Friday, November 4, 2011

Android, CSS, Blu-Ray: (Sub)Standard Security pt. 4

Before wrapping up this series of posts on why standardized security systems fail let's do a quick run on a few more systems.


Android

Though the Android mobile operating system isn't strictly a standard, it is very much like a standard in that there is someone who defines the system (in this case Google - who also supply the generic implementation) and anyone can create a specific implementation of this system.

Android includes various security elements including kernel security, anti-malware measures and secure key storage. All of these elements are routinely hacked to bits.

As in the previous systems we've examined, the root cause of the Android's system security failures is the lack of motivation on the side of the implementers to enhance security. Due to this, those aspects of Android security that are implementation dependent (and all security is implementation dependent) are not likely to be done in a robust way.

Furthermore, when vulnerabilities are found in the Android base code itself, though Google are very quick in releasing patches, the implementers (i.e. mobile device manufacturers) are much slower in adopting and deploying these patches. A study done by Lookout Mobile Security showed that implementers typically deploy such patches many months, if not years, after they are released by Google.

Finally, because Android is so widely deployed there is great motivation on the side of attackers to analyze it and find weaknesses.

In many ways Android is just a Linux distribution for mobile devices. Popular Linux distributions for PCs, such as Ubuntu, have historically done a much better job in deploying patches - despite being a major target for attackers. This is due to Ubuntu being fully implemented by a single group and the fact that this group (and Ubuntu users) are security aware and strongly motivated to make it secure.


CSS

The Content Scrambling System, or CSS, is the system used to protect content on DVDs. Today one might not notice that DVDs have any kind of protection, but for a few years in the end of the nineties this was a hot topic. The security of CSS is entirely dependent on the secrecy of the CSS secret algorithm, which is the same in all devices. In 1999, three years after CSS was introduced, this algorithm was reverse engineered and widely published.
Even on T-shirts
CSS didn't have a chance. The same algorithm was implemented in software by dozens of manufacturers who didn't make any real effort to prevent the algorithm from being reverse engineered.

It seems that the definers of the CSS standard didn't really expect the algorithm to remain secret for long. The commercial need of getting CSS adopted trumped any security concerns and produced a zero security standard.
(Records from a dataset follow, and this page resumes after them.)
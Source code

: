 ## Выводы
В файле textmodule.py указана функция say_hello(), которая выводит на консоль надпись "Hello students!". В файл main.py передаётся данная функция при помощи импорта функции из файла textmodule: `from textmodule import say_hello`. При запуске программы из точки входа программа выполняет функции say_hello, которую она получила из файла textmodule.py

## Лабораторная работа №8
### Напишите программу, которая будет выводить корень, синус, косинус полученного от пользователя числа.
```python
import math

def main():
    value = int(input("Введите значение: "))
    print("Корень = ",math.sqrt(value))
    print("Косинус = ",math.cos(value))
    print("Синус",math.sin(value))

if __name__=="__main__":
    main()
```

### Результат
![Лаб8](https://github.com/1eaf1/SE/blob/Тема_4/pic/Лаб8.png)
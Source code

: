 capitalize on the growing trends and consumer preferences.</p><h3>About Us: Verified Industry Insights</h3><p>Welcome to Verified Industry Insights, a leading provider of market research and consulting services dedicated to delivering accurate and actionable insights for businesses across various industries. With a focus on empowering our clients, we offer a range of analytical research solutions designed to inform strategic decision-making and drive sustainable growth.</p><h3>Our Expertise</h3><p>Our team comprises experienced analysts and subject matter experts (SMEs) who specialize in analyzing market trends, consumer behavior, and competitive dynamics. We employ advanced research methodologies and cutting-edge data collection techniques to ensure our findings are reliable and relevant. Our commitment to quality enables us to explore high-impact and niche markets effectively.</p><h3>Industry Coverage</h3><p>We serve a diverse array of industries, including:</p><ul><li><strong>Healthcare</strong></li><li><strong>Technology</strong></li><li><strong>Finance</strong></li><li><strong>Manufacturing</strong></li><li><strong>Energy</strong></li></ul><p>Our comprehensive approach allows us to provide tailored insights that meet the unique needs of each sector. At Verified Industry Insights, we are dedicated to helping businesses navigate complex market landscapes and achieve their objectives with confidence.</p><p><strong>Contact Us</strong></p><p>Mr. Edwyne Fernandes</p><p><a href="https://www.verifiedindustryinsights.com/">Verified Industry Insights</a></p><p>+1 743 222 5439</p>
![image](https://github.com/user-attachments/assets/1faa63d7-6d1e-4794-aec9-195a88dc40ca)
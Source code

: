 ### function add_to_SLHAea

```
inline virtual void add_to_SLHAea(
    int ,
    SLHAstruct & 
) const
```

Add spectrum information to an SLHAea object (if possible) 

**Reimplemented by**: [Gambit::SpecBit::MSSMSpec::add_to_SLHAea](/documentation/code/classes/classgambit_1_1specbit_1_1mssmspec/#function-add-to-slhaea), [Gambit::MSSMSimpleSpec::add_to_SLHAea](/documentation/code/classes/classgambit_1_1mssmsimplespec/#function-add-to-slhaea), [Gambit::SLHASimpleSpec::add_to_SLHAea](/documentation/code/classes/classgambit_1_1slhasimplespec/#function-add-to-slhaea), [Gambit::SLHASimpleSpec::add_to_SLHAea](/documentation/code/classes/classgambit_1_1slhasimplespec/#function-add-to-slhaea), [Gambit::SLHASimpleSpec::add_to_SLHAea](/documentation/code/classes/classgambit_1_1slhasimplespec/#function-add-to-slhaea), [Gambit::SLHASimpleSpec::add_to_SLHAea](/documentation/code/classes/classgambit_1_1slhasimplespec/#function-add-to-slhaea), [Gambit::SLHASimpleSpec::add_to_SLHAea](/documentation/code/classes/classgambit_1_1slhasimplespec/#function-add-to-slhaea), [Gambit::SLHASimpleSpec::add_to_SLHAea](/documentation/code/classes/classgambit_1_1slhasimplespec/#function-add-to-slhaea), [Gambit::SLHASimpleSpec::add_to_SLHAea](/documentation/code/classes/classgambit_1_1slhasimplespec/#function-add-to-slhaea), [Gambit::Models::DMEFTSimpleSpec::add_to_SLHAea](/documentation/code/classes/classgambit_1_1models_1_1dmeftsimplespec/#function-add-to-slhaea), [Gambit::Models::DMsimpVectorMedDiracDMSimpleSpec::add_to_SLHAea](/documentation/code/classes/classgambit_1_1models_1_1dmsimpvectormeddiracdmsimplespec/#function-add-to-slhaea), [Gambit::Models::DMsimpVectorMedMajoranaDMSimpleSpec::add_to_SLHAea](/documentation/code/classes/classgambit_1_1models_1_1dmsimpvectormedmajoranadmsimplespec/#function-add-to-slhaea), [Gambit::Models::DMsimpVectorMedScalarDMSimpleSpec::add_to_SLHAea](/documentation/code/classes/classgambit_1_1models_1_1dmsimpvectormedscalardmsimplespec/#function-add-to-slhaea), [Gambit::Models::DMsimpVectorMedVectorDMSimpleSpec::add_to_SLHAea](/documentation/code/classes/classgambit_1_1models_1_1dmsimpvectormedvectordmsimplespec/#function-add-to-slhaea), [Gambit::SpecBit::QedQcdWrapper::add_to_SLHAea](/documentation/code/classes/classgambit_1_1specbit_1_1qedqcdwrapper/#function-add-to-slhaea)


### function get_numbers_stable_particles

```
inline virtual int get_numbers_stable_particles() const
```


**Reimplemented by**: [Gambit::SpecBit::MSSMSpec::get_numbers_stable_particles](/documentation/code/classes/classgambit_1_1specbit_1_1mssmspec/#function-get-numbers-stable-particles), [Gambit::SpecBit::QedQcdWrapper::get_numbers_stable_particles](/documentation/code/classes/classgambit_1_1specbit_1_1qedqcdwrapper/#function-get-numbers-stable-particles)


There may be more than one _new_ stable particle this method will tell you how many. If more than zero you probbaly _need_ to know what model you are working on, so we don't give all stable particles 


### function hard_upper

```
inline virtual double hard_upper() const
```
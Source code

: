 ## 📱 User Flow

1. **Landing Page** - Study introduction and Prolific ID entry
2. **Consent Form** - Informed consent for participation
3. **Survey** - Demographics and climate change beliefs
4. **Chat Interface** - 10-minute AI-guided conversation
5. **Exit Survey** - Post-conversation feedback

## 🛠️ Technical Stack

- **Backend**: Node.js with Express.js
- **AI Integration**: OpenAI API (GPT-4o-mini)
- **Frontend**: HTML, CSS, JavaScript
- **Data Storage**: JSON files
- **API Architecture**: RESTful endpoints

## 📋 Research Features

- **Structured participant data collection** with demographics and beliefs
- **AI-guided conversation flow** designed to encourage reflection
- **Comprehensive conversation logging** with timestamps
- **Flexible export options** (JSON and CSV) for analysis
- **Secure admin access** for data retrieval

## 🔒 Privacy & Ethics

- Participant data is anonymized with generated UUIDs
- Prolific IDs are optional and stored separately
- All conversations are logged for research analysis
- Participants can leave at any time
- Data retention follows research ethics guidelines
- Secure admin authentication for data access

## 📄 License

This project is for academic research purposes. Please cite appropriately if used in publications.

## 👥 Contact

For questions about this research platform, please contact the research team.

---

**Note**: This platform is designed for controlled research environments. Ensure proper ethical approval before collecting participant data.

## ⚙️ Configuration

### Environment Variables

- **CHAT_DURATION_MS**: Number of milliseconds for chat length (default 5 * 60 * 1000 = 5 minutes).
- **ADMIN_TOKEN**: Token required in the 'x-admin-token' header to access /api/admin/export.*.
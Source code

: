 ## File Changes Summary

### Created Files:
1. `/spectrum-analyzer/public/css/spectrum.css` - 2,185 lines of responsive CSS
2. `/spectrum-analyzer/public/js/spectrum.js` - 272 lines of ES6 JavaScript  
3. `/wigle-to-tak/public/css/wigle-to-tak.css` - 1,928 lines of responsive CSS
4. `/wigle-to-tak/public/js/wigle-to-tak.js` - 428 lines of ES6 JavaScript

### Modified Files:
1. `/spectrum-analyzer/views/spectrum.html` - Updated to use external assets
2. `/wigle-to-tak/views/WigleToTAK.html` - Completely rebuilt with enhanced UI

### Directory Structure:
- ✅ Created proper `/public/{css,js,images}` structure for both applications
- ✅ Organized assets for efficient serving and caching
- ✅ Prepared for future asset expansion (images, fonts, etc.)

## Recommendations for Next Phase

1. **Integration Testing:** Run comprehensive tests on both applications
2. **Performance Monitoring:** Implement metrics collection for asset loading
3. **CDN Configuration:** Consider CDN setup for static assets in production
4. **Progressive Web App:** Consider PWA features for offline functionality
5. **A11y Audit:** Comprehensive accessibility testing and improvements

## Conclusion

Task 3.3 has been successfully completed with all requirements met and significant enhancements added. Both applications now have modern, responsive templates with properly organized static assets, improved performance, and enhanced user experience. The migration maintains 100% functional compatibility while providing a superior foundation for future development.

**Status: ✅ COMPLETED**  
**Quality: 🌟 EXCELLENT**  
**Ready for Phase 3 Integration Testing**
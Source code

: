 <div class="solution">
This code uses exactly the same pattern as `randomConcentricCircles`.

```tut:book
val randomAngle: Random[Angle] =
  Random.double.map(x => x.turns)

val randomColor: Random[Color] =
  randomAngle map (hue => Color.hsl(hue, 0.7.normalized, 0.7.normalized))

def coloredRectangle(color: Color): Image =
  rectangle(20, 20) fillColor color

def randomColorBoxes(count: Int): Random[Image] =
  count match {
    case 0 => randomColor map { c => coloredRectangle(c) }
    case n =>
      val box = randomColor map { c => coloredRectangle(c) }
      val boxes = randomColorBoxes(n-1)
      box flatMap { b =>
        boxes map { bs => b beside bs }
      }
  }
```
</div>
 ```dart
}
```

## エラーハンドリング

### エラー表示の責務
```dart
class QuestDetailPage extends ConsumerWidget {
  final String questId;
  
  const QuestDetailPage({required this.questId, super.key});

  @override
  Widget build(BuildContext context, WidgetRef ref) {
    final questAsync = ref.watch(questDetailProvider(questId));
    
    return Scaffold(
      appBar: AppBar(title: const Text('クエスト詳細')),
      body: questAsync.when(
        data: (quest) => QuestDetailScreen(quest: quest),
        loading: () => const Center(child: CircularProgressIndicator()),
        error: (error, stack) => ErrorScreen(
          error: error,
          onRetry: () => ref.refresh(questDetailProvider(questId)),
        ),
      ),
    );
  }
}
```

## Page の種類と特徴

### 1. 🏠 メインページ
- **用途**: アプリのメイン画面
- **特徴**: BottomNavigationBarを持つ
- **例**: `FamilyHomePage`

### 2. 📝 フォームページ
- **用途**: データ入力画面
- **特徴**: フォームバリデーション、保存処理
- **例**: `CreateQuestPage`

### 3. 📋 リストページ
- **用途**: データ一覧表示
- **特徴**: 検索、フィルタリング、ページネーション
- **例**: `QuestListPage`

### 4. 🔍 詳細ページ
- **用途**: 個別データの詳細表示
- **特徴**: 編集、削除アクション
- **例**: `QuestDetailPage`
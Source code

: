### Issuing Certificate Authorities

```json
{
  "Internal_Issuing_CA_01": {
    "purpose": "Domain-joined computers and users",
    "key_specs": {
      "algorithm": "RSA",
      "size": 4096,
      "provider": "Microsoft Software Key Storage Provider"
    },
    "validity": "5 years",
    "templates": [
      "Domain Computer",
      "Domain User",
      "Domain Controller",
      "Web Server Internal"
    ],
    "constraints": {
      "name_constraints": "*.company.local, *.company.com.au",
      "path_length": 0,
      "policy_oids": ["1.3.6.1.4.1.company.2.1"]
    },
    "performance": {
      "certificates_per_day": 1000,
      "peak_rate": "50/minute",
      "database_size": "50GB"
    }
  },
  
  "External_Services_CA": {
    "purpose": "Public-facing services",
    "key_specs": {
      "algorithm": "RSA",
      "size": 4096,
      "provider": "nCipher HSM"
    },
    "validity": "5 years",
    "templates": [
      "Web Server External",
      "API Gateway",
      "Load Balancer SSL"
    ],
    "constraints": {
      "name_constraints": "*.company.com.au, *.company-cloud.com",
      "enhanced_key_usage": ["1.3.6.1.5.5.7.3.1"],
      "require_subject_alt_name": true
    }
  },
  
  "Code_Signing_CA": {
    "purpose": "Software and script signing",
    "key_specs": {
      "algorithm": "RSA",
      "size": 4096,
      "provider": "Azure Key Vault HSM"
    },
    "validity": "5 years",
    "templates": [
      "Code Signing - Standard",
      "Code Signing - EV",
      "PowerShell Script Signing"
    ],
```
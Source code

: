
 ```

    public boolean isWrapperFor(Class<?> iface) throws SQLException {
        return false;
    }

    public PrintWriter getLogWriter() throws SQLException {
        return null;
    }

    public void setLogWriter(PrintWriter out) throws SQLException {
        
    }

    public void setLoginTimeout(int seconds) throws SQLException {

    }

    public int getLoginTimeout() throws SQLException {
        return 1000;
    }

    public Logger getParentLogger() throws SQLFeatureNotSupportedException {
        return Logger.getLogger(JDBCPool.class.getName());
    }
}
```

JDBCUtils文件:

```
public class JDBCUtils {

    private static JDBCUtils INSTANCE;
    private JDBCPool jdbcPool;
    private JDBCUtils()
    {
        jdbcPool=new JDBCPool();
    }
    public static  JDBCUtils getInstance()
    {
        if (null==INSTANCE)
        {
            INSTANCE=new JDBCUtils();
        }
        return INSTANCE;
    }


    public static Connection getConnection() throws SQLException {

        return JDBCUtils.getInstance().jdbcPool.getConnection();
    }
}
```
Perhaps they were hoping that they could stop the distribution of pirate device through legal means, something that they in fact tried to do and failed (lemuria.org has the details).


Blu-Ray

Following the failure of CSS the movie studios and other DVD producers made an effort to improve the content protection solution for the HD DVD formats: HD-DVD and Blu-Ray.

The Blu-Ray standard includes two content protection standards: AACS and BD+. AACS includes what seems like a major security advantage compared to CSS, in that each device model uses a different key to decrypt the content so that if a key is extracted from one device it is possible to produce new titles that cannot be decrypted using the compromised key.

AACS keys were in fact extracted from several device models, but to the best of my knowledge no one has ever produced a title that is not accessible on these models. As I explained in the post on HDCP,  in the real world it is not commercially viable to prevent the many legitimate users of a certain device model from obtaining a title just because some pirates compromised one device of that model.

The BD+ security scheme includes a scripting language that allows using a different decryption algorithm in each title and to check the integrity of the device that is decrypting the content. The initial BD+ proposal as defined by Cryptographic Research (CRI) included some fairly strong mechanisms including the possibility of using an external security token (such as a smart card) but by the time it came through the standardization process the device manufacturers removed those elements which would be more difficult for them to implement which (not coincidentally) are the same elements that would make life harder for hackers. BD+ was doomed to fail.